行く宛もなく、ボロボロの服のまま街を歩いてエラはとある川の橋の下にしゃがみ込んだ。
「はぁ~」
長いため息を吐いたエラだったが、家を飛び出してきたことを後悔することもなければ、戻る気もなく、何よりあんな家に戻るなんて御免だと思っていた。
(川の橋の下って捨て猫みたいだ。地面に座り込む捨て娘・・・・・・家出少女の方が正しいか)
そんなことを考えながらクスクスと一人で笑っているエラの前に突然キラキラとした光と共に魔法使いの女性が現れた。
「こんにちはお嬢さん」
「・・・・・・どちら様?」
「はじめまして、私は魔法使いです」
魔法使いは優雅に頭を下げた。
「それで、僕に何か?」
「どうやらお困りのようでしたので、お声掛けさせて頂きました」
「特にそこまで困ってはいないけど。というか魔法使いって変な宗教勧誘じゃないだろうな・・・・・・」
エラは魔法使いと名乗る女性が怪しい人物にしか見えなかった。しかし魔法使いの女性は言った。

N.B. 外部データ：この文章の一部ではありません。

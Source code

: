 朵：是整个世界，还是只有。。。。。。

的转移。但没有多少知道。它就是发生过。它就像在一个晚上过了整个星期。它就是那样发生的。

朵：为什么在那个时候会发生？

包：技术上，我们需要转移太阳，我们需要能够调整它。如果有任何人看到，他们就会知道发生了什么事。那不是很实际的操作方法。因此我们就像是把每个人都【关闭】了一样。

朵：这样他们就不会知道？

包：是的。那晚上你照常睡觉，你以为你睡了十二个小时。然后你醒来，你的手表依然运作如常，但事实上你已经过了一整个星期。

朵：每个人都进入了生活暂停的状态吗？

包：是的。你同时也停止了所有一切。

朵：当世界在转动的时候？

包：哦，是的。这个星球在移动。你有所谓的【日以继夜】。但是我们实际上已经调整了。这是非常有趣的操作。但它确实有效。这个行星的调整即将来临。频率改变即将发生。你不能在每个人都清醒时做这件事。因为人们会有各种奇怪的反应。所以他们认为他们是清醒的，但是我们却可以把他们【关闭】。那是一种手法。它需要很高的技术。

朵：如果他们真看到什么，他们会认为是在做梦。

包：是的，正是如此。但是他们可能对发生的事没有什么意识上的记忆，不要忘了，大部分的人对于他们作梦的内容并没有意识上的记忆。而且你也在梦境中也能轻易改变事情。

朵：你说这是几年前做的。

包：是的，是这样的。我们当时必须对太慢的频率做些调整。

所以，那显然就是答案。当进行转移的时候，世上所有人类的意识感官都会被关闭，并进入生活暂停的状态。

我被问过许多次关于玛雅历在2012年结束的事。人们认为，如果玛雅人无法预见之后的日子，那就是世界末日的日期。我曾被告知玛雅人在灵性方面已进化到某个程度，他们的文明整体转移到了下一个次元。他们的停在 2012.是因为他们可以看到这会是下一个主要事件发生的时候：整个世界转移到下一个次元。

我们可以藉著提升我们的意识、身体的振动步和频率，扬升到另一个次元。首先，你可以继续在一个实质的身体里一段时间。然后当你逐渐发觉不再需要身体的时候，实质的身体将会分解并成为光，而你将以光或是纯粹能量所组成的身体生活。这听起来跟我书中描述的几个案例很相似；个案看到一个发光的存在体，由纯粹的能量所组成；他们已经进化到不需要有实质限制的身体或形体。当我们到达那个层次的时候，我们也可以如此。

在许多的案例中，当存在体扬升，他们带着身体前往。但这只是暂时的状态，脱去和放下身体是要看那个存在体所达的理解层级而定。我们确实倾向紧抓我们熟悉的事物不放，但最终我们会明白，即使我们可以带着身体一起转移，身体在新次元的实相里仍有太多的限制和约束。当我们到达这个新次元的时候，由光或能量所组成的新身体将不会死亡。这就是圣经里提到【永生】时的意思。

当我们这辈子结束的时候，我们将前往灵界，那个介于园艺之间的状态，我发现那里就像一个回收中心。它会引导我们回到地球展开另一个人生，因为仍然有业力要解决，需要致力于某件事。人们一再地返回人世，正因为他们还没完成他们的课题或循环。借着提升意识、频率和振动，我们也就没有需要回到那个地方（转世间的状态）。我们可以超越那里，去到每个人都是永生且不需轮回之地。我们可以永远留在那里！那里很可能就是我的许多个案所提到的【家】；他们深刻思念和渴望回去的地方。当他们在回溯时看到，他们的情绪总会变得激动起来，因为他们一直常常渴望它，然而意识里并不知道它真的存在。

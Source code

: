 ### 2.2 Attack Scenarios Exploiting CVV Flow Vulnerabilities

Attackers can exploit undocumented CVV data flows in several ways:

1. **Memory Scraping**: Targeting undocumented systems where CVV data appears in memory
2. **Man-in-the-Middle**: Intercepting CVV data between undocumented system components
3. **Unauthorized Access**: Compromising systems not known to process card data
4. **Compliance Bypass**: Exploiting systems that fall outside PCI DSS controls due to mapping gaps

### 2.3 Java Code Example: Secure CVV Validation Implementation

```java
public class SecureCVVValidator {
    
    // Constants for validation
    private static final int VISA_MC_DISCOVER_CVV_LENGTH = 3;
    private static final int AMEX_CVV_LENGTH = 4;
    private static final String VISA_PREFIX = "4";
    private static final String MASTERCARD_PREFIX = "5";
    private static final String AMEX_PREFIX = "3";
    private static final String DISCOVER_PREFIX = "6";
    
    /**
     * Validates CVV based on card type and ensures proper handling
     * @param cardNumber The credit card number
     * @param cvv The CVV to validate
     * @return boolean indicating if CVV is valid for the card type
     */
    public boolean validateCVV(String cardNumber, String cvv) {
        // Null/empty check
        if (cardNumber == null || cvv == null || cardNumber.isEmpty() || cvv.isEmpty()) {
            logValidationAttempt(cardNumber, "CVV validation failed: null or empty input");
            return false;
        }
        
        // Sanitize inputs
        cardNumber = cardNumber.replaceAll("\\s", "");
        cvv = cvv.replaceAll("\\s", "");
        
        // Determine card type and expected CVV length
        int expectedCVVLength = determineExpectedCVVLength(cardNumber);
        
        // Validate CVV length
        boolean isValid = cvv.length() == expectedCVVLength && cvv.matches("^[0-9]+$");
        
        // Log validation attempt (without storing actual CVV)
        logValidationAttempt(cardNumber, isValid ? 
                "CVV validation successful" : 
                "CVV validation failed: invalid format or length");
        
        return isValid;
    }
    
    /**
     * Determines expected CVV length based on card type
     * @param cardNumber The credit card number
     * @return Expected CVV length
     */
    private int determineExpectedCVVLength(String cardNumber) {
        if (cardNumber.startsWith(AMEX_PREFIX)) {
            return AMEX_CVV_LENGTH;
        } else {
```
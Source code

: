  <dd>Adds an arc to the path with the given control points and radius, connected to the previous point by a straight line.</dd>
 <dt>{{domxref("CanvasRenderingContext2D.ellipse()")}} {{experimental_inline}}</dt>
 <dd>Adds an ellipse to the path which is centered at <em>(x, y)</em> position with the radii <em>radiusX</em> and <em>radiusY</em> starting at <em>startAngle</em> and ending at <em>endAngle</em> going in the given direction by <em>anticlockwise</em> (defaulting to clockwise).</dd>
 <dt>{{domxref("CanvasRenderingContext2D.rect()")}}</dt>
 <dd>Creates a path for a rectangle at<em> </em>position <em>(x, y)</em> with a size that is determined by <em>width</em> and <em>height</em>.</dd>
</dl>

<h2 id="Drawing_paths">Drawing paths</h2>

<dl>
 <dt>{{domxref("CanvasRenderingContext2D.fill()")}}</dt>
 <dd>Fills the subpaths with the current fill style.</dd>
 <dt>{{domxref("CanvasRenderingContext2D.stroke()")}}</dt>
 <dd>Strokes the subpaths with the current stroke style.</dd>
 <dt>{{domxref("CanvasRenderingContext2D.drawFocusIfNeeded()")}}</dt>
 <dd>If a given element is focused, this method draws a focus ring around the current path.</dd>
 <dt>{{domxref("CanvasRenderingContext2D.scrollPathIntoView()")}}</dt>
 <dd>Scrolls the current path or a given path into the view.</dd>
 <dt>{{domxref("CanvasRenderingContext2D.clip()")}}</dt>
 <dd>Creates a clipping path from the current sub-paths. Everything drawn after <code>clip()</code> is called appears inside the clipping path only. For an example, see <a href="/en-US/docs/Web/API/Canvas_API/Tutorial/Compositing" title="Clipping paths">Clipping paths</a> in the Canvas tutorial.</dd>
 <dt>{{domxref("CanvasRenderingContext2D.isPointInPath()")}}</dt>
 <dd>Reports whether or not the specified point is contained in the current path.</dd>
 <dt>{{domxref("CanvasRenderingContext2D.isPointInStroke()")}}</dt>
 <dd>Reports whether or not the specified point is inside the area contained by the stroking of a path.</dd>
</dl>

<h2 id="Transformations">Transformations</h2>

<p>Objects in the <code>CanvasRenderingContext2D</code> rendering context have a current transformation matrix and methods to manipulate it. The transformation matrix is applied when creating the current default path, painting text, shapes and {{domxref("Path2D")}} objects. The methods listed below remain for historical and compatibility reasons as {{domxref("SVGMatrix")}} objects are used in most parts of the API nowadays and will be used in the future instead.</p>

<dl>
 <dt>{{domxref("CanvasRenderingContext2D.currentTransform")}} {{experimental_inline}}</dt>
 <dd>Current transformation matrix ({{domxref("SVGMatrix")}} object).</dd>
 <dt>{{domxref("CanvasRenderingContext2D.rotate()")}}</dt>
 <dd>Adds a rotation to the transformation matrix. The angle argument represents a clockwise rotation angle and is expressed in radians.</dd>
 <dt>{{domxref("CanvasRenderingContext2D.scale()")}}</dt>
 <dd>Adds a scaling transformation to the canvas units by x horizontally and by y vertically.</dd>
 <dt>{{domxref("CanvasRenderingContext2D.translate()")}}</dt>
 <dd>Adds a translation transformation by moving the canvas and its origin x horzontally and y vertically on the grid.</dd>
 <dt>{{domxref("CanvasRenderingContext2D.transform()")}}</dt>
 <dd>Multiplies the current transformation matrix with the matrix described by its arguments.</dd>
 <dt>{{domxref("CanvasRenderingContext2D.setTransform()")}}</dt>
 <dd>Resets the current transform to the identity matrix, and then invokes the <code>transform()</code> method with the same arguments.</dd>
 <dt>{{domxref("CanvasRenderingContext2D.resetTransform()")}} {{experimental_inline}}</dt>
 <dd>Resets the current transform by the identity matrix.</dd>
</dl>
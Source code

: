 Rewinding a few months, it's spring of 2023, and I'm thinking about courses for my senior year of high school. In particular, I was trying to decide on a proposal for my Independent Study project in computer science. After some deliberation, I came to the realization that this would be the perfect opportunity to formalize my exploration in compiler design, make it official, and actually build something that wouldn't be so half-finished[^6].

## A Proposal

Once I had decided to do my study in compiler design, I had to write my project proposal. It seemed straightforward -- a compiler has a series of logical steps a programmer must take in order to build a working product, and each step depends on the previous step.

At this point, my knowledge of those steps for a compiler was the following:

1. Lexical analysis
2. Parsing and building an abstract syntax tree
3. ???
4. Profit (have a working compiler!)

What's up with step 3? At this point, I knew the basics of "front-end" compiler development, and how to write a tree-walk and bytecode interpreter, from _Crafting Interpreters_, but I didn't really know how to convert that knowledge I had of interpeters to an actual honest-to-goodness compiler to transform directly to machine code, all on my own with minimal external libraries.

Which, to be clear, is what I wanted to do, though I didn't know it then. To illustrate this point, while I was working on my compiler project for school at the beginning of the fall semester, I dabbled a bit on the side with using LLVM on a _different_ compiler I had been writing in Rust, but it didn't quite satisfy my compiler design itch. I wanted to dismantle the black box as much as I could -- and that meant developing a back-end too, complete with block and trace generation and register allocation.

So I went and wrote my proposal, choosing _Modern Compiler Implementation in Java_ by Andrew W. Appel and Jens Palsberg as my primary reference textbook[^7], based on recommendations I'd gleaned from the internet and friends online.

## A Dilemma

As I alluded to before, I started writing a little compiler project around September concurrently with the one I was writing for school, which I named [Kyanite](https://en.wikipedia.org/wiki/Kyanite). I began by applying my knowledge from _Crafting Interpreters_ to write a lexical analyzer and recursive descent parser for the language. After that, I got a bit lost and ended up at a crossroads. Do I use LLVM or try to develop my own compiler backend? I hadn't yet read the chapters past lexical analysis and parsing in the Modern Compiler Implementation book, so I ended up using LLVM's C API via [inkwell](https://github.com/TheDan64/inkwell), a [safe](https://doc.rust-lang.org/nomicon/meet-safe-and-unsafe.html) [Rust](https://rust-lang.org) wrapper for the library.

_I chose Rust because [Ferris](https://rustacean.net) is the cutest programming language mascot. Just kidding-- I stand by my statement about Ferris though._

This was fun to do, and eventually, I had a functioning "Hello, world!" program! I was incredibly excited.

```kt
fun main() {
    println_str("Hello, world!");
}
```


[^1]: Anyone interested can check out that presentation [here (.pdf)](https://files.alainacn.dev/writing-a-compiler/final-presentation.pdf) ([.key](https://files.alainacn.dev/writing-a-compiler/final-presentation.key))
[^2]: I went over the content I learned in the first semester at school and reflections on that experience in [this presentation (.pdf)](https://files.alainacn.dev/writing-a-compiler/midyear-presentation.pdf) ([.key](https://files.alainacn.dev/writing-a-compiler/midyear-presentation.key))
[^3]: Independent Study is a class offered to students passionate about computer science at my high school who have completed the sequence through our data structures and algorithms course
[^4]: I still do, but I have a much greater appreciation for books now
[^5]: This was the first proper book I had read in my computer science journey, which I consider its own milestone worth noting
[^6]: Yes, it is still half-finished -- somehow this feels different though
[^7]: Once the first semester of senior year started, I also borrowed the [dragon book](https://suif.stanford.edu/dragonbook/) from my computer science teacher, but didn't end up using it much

「私は貴方のその簡単には屈しない強い精神力に呼び出されました。そこで微力ながらですがお力添えをできればと、声を掛けた次第です」
エラは半信半疑で言ってみることにした。
「なら魔法使いさん、魔法でこの服を新しい物にして欲しいんだ。靴も穴だらけだし、それと寒いから上着も欲しくて」
「お任せ下さい」
魔法使いはニコリと微笑み杖を振った。するとエラのボロボロだった服はたちまちお洒落で暖かい色のドレスへ変わり、穴だらけの靴はドレスによく似合う落ち着いた色の編み上げブーツに。肩にはエレガントなケープがかけられていた。しかしエラは気に入っていなかった。
「とてもありがたいのだけれど、ドレスみたいな服じゃなくて・・・・・・あ、あの子みたいな」
エラは通りかかった少年を差して言った。
「それはご注文も聞かず失礼致しました」
魔法使いは再び杖を振った。ドレスはたちまち白いシャツと濃紺のベスト、黒のブレザーとお揃いのハーフパンツに変わり、ブーツは白いハイソックスと革靴に変わった。更に髪型もショートカットになり、エラは富裕層の少年を思わせる見た目になっていた。
「やっぱり僕にはドレスなんか性に合わないんだよ、こんな服を一度着てみたかったんだ。ありがとう。それとさっきは疑ってしまってすまなかった」
「気に入って頂けて何よりです。そのように素直に謝ることができる心の美しさも、私を呼び出すきっかけになったのかも知れませんね」
続けて魔法使いは言った。
「お嬢さん、申し上げにくいのですが、もう一度家に帰ってごらんなさい」
「え、何であんな所に」
「お嬢さん、今日だけの辛抱です。明日、貴方は解放されるでしょう」
「・・・・・・今日だけ?」
エラは魔法使いが口にした単語に興味を示した。
「本当に今日だけ我慢すれば解放されるのかい?」
エラが聞くと魔法使いは笑顔で頷いた。その笑顔に妙な説得力を感じたエラは帰ることにした。
「魔法使いさんがそう言うなら、何があるか知らないけど」
エラは帰路を歩き始めた。
「貴方には幸せが待っています」
魔法使いはエラの背中に向かってそう言うと、またキラキラとした光と共に姿を消した。